TASK DIRECTIONS =>
Would you reproduce exactly the lines below from the one holding "4. 完善的错误处理：" through the one holding "### 📊 Performance Analytics", inclusive, and no others?

THE DATA =>
==================================================

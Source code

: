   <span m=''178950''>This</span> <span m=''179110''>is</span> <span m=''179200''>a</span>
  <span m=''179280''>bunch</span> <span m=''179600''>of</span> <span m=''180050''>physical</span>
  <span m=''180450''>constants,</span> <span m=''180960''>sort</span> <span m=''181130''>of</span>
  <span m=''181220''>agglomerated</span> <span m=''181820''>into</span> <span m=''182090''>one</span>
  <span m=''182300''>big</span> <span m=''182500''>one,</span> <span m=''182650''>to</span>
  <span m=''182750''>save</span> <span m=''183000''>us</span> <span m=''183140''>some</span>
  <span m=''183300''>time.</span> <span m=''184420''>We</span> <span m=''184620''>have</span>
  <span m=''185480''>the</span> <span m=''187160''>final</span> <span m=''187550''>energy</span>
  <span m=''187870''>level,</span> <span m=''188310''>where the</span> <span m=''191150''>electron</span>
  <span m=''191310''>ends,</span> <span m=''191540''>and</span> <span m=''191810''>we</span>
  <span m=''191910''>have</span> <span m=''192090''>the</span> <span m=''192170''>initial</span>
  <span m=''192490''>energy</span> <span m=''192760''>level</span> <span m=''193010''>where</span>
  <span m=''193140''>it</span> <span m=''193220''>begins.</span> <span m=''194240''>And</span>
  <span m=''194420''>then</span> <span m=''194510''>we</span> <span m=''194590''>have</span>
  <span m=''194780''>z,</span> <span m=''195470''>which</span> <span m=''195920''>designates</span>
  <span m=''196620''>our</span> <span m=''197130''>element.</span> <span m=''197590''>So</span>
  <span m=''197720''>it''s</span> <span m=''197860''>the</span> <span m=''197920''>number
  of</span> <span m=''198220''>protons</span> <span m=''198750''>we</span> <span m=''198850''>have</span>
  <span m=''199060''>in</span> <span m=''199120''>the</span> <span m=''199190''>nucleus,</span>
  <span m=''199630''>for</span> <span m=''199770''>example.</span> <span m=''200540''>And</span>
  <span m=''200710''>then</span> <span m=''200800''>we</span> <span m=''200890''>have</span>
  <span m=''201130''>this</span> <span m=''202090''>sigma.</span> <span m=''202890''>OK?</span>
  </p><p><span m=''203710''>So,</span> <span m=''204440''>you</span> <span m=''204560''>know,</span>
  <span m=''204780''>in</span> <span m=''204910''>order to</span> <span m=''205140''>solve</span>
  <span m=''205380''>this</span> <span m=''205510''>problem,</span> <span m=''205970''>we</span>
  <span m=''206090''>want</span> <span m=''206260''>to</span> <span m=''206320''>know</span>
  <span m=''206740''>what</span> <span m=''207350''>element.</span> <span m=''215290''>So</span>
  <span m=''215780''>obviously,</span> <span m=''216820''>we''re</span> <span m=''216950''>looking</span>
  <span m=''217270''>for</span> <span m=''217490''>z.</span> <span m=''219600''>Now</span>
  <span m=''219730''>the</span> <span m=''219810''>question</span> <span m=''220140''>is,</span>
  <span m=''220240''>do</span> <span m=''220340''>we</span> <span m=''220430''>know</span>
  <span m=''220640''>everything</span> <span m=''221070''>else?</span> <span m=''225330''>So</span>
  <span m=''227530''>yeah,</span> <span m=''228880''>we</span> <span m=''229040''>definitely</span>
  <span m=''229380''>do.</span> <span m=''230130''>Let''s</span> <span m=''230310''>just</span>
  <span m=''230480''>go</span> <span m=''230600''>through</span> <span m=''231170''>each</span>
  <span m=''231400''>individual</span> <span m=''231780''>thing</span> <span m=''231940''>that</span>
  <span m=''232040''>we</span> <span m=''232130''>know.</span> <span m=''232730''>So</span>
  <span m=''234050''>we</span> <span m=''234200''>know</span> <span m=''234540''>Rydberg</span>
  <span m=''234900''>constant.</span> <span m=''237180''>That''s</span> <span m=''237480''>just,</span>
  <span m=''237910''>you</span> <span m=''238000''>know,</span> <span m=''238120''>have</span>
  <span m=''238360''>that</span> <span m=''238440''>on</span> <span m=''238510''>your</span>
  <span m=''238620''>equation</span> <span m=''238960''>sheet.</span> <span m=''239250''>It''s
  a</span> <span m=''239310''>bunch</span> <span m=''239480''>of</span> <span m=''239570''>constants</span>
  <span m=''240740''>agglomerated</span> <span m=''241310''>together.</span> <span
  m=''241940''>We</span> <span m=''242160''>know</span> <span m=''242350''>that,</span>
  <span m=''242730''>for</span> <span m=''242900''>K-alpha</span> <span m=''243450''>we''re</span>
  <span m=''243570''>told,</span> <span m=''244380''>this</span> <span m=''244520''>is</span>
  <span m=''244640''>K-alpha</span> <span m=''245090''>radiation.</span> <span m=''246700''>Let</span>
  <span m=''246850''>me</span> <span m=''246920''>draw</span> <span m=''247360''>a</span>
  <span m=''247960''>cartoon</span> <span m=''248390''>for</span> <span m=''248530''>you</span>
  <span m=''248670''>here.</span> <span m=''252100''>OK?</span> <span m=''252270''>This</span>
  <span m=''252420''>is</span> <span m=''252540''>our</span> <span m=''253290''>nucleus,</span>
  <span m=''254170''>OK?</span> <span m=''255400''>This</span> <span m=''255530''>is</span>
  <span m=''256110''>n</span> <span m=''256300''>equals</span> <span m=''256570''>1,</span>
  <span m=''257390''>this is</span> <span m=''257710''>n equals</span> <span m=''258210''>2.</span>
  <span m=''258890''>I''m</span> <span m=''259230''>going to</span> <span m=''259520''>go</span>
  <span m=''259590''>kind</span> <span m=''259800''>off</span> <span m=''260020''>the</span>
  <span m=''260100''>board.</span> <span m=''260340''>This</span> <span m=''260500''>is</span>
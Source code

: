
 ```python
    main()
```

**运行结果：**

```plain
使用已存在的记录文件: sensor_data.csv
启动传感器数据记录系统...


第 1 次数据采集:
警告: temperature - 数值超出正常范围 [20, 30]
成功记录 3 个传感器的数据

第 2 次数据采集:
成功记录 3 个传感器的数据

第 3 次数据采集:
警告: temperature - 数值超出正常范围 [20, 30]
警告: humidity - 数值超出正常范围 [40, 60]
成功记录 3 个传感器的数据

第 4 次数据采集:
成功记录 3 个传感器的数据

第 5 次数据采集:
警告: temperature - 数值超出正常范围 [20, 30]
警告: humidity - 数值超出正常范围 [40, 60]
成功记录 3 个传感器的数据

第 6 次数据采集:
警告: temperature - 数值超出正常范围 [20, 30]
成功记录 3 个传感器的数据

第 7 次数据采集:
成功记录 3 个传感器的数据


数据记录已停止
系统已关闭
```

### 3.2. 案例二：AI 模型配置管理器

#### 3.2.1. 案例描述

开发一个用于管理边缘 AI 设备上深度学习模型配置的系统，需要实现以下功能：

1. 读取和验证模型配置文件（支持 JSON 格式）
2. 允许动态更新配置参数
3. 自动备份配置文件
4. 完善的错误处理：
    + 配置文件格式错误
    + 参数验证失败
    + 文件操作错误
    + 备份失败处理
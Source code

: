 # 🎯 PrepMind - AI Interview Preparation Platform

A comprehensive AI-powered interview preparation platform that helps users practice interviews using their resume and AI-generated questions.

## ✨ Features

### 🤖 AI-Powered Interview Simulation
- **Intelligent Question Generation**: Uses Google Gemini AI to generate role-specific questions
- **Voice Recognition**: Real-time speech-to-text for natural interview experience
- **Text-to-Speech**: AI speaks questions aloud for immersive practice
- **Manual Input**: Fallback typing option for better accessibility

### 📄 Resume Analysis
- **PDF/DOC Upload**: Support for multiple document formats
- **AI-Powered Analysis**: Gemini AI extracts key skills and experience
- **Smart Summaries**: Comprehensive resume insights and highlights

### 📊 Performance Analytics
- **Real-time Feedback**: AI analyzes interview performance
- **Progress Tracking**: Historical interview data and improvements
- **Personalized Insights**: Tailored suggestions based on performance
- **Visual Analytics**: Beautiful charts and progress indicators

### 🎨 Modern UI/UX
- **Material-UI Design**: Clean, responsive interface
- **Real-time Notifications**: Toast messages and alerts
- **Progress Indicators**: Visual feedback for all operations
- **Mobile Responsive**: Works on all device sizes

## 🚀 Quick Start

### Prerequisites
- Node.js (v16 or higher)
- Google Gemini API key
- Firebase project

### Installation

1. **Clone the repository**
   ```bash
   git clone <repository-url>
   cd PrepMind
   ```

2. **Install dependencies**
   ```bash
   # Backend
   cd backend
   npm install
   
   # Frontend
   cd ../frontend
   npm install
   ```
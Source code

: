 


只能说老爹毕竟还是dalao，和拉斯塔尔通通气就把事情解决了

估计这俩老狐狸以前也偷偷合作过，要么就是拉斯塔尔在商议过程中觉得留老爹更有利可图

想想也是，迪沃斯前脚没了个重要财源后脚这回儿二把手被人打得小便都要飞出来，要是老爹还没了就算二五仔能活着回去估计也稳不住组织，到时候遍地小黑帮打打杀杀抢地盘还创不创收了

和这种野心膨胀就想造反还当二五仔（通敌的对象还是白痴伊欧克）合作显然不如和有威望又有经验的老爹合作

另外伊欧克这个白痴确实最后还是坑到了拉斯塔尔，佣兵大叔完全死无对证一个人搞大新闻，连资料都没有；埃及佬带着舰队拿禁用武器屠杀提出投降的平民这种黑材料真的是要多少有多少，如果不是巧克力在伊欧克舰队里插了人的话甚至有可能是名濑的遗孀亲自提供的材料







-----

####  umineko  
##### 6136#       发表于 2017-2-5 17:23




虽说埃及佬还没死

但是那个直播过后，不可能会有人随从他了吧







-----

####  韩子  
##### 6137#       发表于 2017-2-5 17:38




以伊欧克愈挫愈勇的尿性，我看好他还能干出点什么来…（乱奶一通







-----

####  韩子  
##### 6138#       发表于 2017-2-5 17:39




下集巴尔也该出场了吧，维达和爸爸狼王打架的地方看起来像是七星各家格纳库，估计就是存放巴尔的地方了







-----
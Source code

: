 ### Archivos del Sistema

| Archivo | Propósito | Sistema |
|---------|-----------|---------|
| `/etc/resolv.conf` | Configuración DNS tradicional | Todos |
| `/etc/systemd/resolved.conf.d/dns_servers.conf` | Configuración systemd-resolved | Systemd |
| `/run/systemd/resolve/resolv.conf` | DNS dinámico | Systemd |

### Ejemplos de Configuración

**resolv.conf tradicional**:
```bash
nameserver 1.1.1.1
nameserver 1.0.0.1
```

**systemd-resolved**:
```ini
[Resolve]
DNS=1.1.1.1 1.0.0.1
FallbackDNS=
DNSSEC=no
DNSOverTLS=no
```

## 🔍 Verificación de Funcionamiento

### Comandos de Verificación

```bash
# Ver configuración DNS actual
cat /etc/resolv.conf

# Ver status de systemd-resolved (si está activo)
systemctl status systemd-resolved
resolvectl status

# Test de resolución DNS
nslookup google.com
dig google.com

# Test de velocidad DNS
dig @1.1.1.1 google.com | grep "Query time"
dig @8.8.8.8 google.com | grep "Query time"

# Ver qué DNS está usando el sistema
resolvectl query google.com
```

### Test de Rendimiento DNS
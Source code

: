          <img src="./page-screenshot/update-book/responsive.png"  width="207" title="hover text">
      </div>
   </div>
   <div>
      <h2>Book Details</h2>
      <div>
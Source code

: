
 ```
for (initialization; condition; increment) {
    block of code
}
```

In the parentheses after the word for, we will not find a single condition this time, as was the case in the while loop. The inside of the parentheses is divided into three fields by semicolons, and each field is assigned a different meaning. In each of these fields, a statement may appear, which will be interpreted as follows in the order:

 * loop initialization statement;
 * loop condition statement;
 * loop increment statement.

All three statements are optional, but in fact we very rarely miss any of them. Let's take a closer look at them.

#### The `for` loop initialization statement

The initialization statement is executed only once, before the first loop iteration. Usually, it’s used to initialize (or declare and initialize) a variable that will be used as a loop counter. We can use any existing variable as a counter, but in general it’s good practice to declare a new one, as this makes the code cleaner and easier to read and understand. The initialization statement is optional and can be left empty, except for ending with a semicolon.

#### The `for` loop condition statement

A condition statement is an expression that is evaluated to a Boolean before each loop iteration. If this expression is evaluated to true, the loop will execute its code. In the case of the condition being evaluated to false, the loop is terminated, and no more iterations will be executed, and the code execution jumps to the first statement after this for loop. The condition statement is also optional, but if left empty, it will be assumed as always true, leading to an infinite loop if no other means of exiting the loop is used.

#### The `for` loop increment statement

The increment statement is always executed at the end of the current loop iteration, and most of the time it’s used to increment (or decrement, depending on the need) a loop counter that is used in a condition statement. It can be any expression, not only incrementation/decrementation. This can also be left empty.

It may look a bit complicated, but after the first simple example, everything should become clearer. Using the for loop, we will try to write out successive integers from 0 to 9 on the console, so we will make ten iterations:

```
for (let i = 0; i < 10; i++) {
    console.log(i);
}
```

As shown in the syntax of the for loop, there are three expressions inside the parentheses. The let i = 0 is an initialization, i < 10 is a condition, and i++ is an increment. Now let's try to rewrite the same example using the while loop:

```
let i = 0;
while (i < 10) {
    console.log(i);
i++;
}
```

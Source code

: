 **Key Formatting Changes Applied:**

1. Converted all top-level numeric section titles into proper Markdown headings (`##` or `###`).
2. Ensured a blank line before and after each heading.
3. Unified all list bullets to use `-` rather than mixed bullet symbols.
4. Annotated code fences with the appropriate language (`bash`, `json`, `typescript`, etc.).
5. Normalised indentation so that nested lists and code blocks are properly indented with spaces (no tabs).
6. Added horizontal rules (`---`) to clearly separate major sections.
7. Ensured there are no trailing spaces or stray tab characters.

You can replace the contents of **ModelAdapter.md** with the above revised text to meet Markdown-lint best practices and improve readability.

==================================================

EXERCISE OUTPUT =>
4. 完善的错误处理：
    + 配置文件格式错误
    + 参数验证失败
    + 文件操作错误
    + 备份失败处理
Source code

: # 🎯 PrepMind - AI Interview Preparation Platform

A comprehensive AI-powered interview preparation platform that helps users practice interviews using their resume and AI-generated questions.

## ✨ Features

### 🤖 AI-Powered Interview Simulation
- **Intelligent Question Generation**: Uses Google Gemini AI to generate role-specific questions
- **Voice Recognition**: Real-time speech-to-text for natural interview experience
- **Text-to-Speech**: AI speaks questions aloud for immersive practice
- **Manual Input**: Fallback typing option for better accessibility

### 📄 Resume Analysis
- **PDF/DOC Upload**: Support for multiple document formats
- **AI-Powered Analysis**: Gemini AI extracts key skills and experience
- **Smart Summaries**: Comprehensive resume insights and highlights

### 📊 Performance Analytics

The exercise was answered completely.